Sia Trump che Netanyahu corrispondono perfettamente a questo profilo. La psicopatia di Trump si è manifestata in tutta la sua evidenza quando le forze statunitensi hanno distrutto un ponte civile a Teheran, privo di importanza militare, causando la morte di almeno otto civili e il ferimento di altri 95. Trump non ha mostrato alcun dolore. Si è compiaciuto e ha promesso ulteriori distruzioni. Allo stesso modo, il discorso di Netanyahu per la Pasqua ebraica non ha pronunciato una sola parola in ricordo dei morti. Nessuna pausa. Nessun barlume di dubbio. Solo il trionfale elenco dei nemici che ha distrutto.

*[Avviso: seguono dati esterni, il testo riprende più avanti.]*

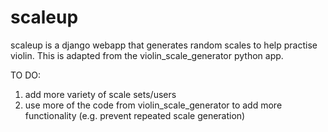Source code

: # scaleup

scaleup is a django webapp that generates random scales to help practise violin. 
This is adapted from the violin_scale_generator python app.

TO DO:

1. add more variety of scale sets/users
2. use more of the code from violin_scale_generator to add more functionality 
(e.g. prevent repeated scale generation)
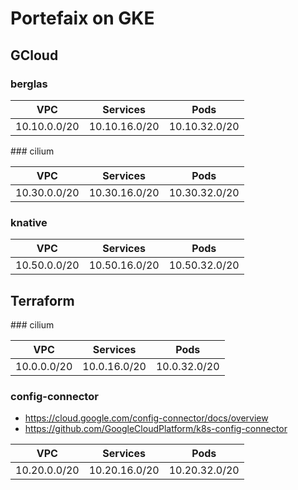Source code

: # Portefaix on GKE

## GCloud

### berglas

VPC             | Services        | Pods            |
----------------|-----------------|-----------------|
10.10.0.0/20    | 10.10.16.0/20   | 10.10.32.0/20   |

### cilium

VPC             | Services        | Pods            |
----------------|-----------------|-----------------|
10.30.0.0/20    | 10.30.16.0/20   | 10.30.32.0/20   |

### knative

VPC             | Services        | Pods            |
----------------|-----------------|-----------------|
10.50.0.0/20    | 10.50.16.0/20   | 10.50.32.0/20   |


## Terraform

### cilium

VPC             | Services        | Pods            |
----------------|-----------------|-----------------|
10.0.0.0/20     | 10.0.16.0/20    | 10.0.32.0/20    |

### config-connector

* https://cloud.google.com/config-connector/docs/overview
* https://github.com/GoogleCloudPlatform/k8s-config-connector

VPC             | Services        | Pods            |
----------------|-----------------|-----------------|
10.20.0.0/20    | 10.20.16.0/20   | 10.20.32.0/20   |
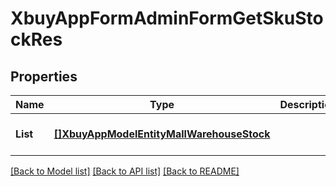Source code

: # XbuyAppFormAdminFormGetSkuStockRes

## Properties
Name | Type | Description | Notes
------------ | ------------- | ------------- | -------------
**List** | [**[]XbuyAppModelEntityMallWarehouseStock**](xbuy.app.model.entity.MallWarehouseStock.md) |  | [optional] [default to null]

[[Back to Model list]](../README.md#documentation-for-models) [[Back to API list]](../README.md#documentation-for-api-endpoints) [[Back to README]](../README.md)

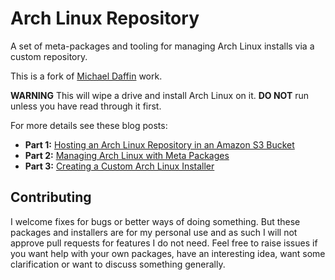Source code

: # Arch Linux Repository

A set of meta-packages and tooling for managing Arch Linux installs via a custom
repository.

This is a fork of [Michael Daffin](https://gitlab.com/mdaffin/arch-pkgs) work.

**WARNING** This will wipe a drive and install Arch Linux on it. **DO NOT** run
unless you have read through it first.

For more details see these blog posts:

- **Part 1:** [Hosting an Arch Linux Repository in an Amazon S3 Bucket]
- **Part 2:** [Managing Arch Linux with Meta Packages]
- **Part 3:** [Creating a Custom Arch Linux Installer]

[hosting an arch linux repository in an amazon s3 bucket]: https://disconnected.systems/blog/archlinux-repo-in-aws-bucket
[managing arch linux with meta packages]: https://disconnected.systems/blog/archlinux-meta-packages
[creating a custom arch linux installer]: https://disconnected.systems/blog/archlinux-installer

## Contributing

I welcome fixes for bugs or better ways of doing something. But these packages
and installers are for my personal use and as such I will not approve pull
requests for features I do not need. Feel free to raise issues if you want help
with your own packages, have an interesting idea, want some clarification or
want to discuss something generally.
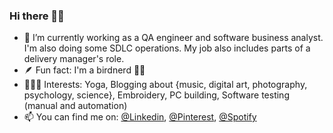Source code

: ### Hi there 👋🏻

- 🔭 I’m currently working as a QA engineer and software business analyst. I'm also doing some SDLC operations. My job also includes parts of a delivery manager's role.
- 🪶 Fun fact: I'm a birdnerd 🪹🦉
- 🧘🏽‍♀️ Interests: Yoga, Blogging about {music, digital art, photography, psychology, science}, Embroidery, PC building, Software testing (manual and automation)
- 📫 You can find me on: [@Linkedin](https://www.linkedin.com/akouim), [@Pinterest](https://www.pinterest.com/dpkgme/), [@Spotify](https://open.spotify.com/user/akmz)
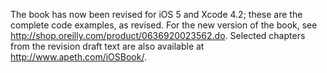 The book has now been revised for iOS 5 and Xcode 4.2; these are the complete code examples, as revised. For the new version of the book, see <http://shop.oreilly.com/product/0636920023562.do>. Selected chapters from the revision draft text are also available at <http://www.apeth.com/iOSBook/>.
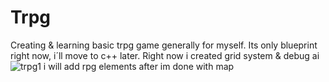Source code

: # Trpg
Creating & learning basic trpg game generally for myself.
Its only blueprint right now, i´ll move to c++ later.
Right now i created grid system & debug ai
![trpg1](https://github.com/user-attachments/assets/7cd2d7b0-92f3-4caa-86f0-ffe63296e5de)
i will add rpg elements after im done with map
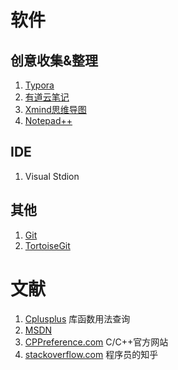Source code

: # 软件

## 创意收集&整理

1. [Typora](https://typora.io/)
2. [有道云笔记](http://note.youdao.com/)
3. [Xmind思维导图](https://www.xmind.net/)
4. [Notepad++](https://notepad-plus-plus.org/)

## IDE

1. Visual Stdion 



## 其他

1. [Git](https://git-scm.com/)
2. [TortoiseGit](https://tortoisegit.org/)

# 文献

1. [Cplusplus](cplusplus.com) 库函数用法查询
2. [MSDN](https://docs.microsoft.com/en-us/)
3. [CPPreference.com](cppreference.com) C/C++官方网站
4. [stackoverflow.com](stackoverflow.com) 程序员的知乎

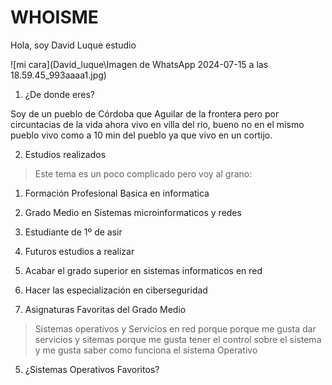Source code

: # WHOISME

Hola, soy David Luque estudio

![mi cara](David_luque\Imagen de WhatsApp 2024-07-15 a las 18.59.45_993aaaa1.jpg)

1. ¿De donde eres?

Soy de un pueblo de Córdoba que Aguilar de la frontera pero por circuntacias de la vida ahora vivo en villa del rio, bueno no en el mismo pueblo vivo como a 10 min del pueblo ya que vivo en un cortijo. 

2. Estudios realizados 

>Este tema es un poco complicado pero voy al grano:
  1. Formación Profesional Basica en informatica 
  2. Grado Medio en Sistemas microinformaticos y redes 
  3. Estudiante de 1º de asir

3. Futuros estudios a realizar 

  1. Acabar el grado superior en sistemas informaticos en red 
  2. Hacer las especialización en ciberseguridad 

4. Asignaturas Favoritas del Grado Medio 
 
 >Sistemas operativos y Servicios en red porque porque me gusta dar servicios y sitemas porque me gusta tener el control sobre el sistema y me gusta saber como funciona el sistema Operativo 

5. ¿Sistemas Operativos Favoritos?

 > 

 
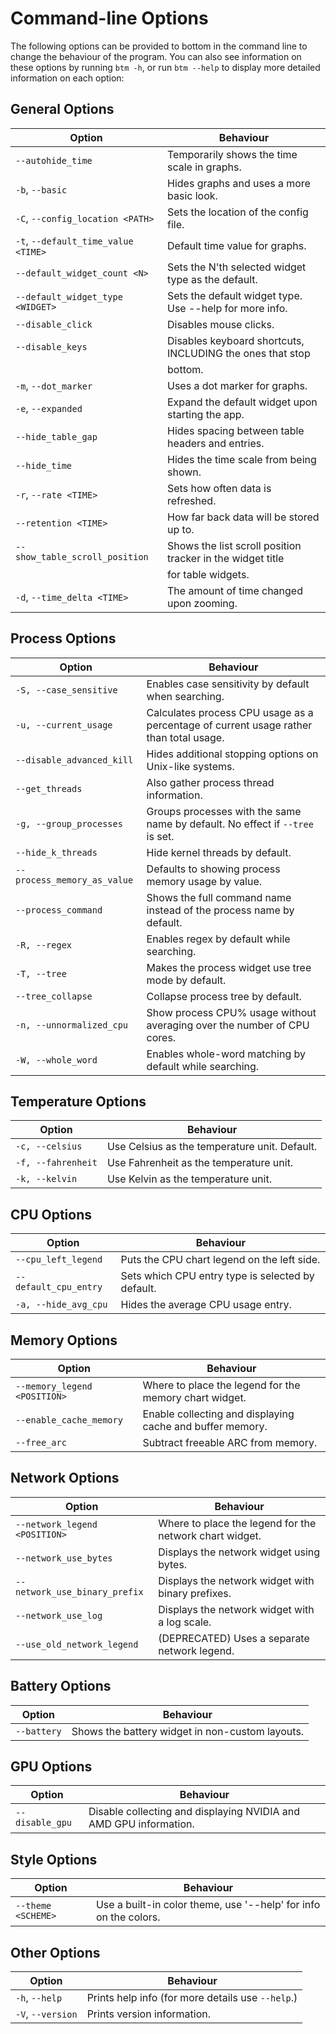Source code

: # Command-line Options

The following options can be provided to bottom in the command line to change the behaviour of the program. You can also
see information on these options by running `btm -h`, or run `btm --help` to display more detailed information on each option:

## General Options

| Option                              | Behaviour                                                  |
| ----------------------------------- | ---------------------------------------------------------- |
| `--autohide_time`                   | Temporarily shows the time scale in graphs.                |
| `-b`, `--basic`                     | Hides graphs and uses a more basic look.                   |
| `-C`, `--config_location <PATH>`    | Sets the location of the config file.                      |
| `-t`, `--default_time_value <TIME>` | Default time value for graphs.                             |
| `--default_widget_count <N>`        | Sets the N'th selected widget type as the default.         |
| `--default_widget_type <WIDGET>`    | Sets the default widget type. Use --help for more info.    |
| `--disable_click`                   | Disables mouse clicks.                                     |
| `--disable_keys`                    | Disables keyboard shortcuts, INCLUDING the ones that stop  |
|                                     | bottom.                                                    |
| `-m`, `--dot_marker`                | Uses a dot marker for graphs.                              |
| `-e`, `--expanded`                  | Expand the default widget upon starting the app.           |
| `--hide_table_gap`                  | Hides spacing between table headers and entries.           |
| `--hide_time`                       | Hides the time scale from being shown.                     |
| `-r`, `--rate <TIME>`               | Sets how often data is refreshed.                          |
| `--retention <TIME>`                | How far back data will be stored up to.                    |
| `--show_table_scroll_position`      | Shows the list scroll position tracker in the widget title |
|                                     | for table widgets.                                         |
| `-d`, `--time_delta <TIME>`         | The amount of time changed upon zooming.                   |

## Process Options

| Option                      | Behaviour                                                                              |
| --------------------------- | -------------------------------------------------------------------------------------- |
| `-S, --case_sensitive`      | Enables case sensitivity by default when searching.                                    |
| `-u, --current_usage`       | Calculates process CPU usage as a percentage of current usage rather than total usage. |
| `--disable_advanced_kill`   | Hides additional stopping options on Unix-like systems.                                |
| `--get_threads`             | Also gather process thread information.                                                |
| `-g, --group_processes`     | Groups processes with the same name by default. No effect if `--tree` is set.          |
| `--hide_k_threads`          | Hide kernel threads by default.                                                        |
| `--process_memory_as_value` | Defaults to showing process memory usage by value.                                     |
| `--process_command`         | Shows the full command name instead of the process name by default.                    |
| `-R, --regex`               | Enables regex by default while searching.                                              |
| `-T, --tree`                | Makes the process widget use tree mode by default.                                     |
| `--tree_collapse`           | Collapse process tree by default.                                                      |
| `-n, --unnormalized_cpu`    | Show process CPU% usage without averaging over the number of CPU cores.                |
| `-W, --whole_word`          | Enables whole-word matching by default while searching.                                |

## Temperature Options

| Option             | Behaviour                                     |
| ------------------ | --------------------------------------------- |
| `-c, --celsius`    | Use Celsius as the temperature unit. Default. |
| `-f, --fahrenheit` | Use Fahrenheit as the temperature unit.       |
| `-k, --kelvin`     | Use Kelvin as the temperature unit.           |

## CPU Options

| Option                | Behaviour                                         |
| --------------------- | ------------------------------------------------- |
| `--cpu_left_legend`   | Puts the CPU chart legend on the left side.       |
| `--default_cpu_entry` | Sets which CPU entry type is selected by default. |
| `-a, --hide_avg_cpu`  | Hides the average CPU usage entry.                |

## Memory Options

| Option                       | Behaviour                                                 |
| ---------------------------- | --------------------------------------------------------- |
| `--memory_legend <POSITION>` | Where to place the legend for the memory chart widget.    |
| `--enable_cache_memory`      | Enable collecting and displaying cache and buffer memory. |
| `--free_arc`                 | Subtract freeable ARC from memory.                        |

## Network Options

| Option                        | Behaviour                                               |
| ----------------------------- | ------------------------------------------------------- |
| `--network_legend <POSITION>` | Where to place the legend for the network chart widget. |
| `--network_use_bytes`         | Displays the network widget using bytes.                |
| `--network_use_binary_prefix` | Displays the network widget with binary prefixes.       |
| `--network_use_log`           | Displays the network widget with a log scale.           |
| `--use_old_network_legend`    | (DEPRECATED) Uses a separate network legend.            |

## Battery Options

| Option      | Behaviour                                       |
| ----------- | ----------------------------------------------- |
| `--battery` | Shows the battery widget in non-custom layouts. |

## GPU Options

| Option          | Behaviour                                                         |
| --------------- | ----------------------------------------------------------------- |
| `--disable_gpu` | Disable collecting and displaying NVIDIA and AMD GPU information. |

## Style Options

| Option             | Behaviour                                                        |
| ------------------ | ---------------------------------------------------------------- |
| `--theme <SCHEME>` | Use a built-in color theme, use '--help' for info on the colors. |

## Other Options

| Option            | Behaviour                                         |
| ----------------- | ------------------------------------------------- |
| `-h`, `--help`    | Prints help info (for more details use `--help`.) |
| `-V`, `--version` | Prints version information.                       |
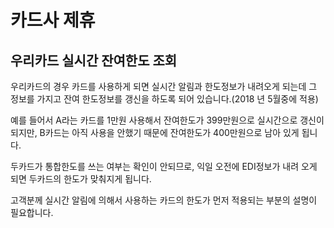 # 카드사 제휴

## 우리카드 실시간 잔여한도 조회

우리카드의 경우 카드를 사용하게 되면 실시간 알림과 한도정보가 내려오게 되는데 그 정보를 가지고 잔여 한도정보를 갱신을 하도록 되어 있습니다.\(2018 년 5월중에 적용\)

예를 들어서 A라는 카드를 1만원 사용해서 잔여한도가 399만원으로 실시간으로 갱신이 되지만, B카드는 아직 사용을 안했기 때문에 잔여한도가 400만원으로 남아 있게 됩니다.

두카드가 통합한도를 쓰는 여부는 확인이 안되므로, 익일 오전에 EDI정보가 내려 오게 되면 두카드의 한도가 맞춰지게 됩니다.

고객분께 실시간 알림에 의해서 사용하는 카드의 한도가 먼저 적용되는 부분의 설명이 필요합니다.



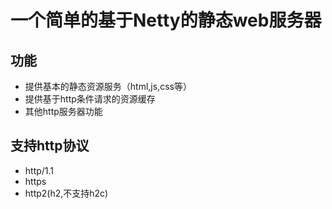 # 一个简单的基于Netty的静态web服务器

## 功能

- 提供基本的静态资源服务（html,js,css等）
- 提供基于http条件请求的资源缓存
- 其他http服务器功能

## 支持http协议

- http/1.1
- https
- http2(h2,不支持h2c)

La paranoia alimenta la minaccia creata da Trump e Netanyahu. La stessa direttrice dell’intelligence nazionale di Trump, Tulsi Gabbard, ha testimoniato per iscritto che il programma nucleare iraniano era stato “annientato” e che gli uomini dell’intelligence “continuano a ritenere che l’Iran non stia costruendo un’arma nucleare”. L’AIEA ha categoricamente affermato che non vi erano prove dell’esistenza di una bomba. Lo stesso funzionario antiterrorismo di Trump si è dimesso per protesta, scrivendo che “abbiamo iniziato questa guerra a causa delle pressioni di Israele e della sua potente lobby americana”. Il paranoico non ha bisogno di una minaccia reale. Se necessario, se ne inventerà una per assecondare i suoi sentimenti di paura esagerata.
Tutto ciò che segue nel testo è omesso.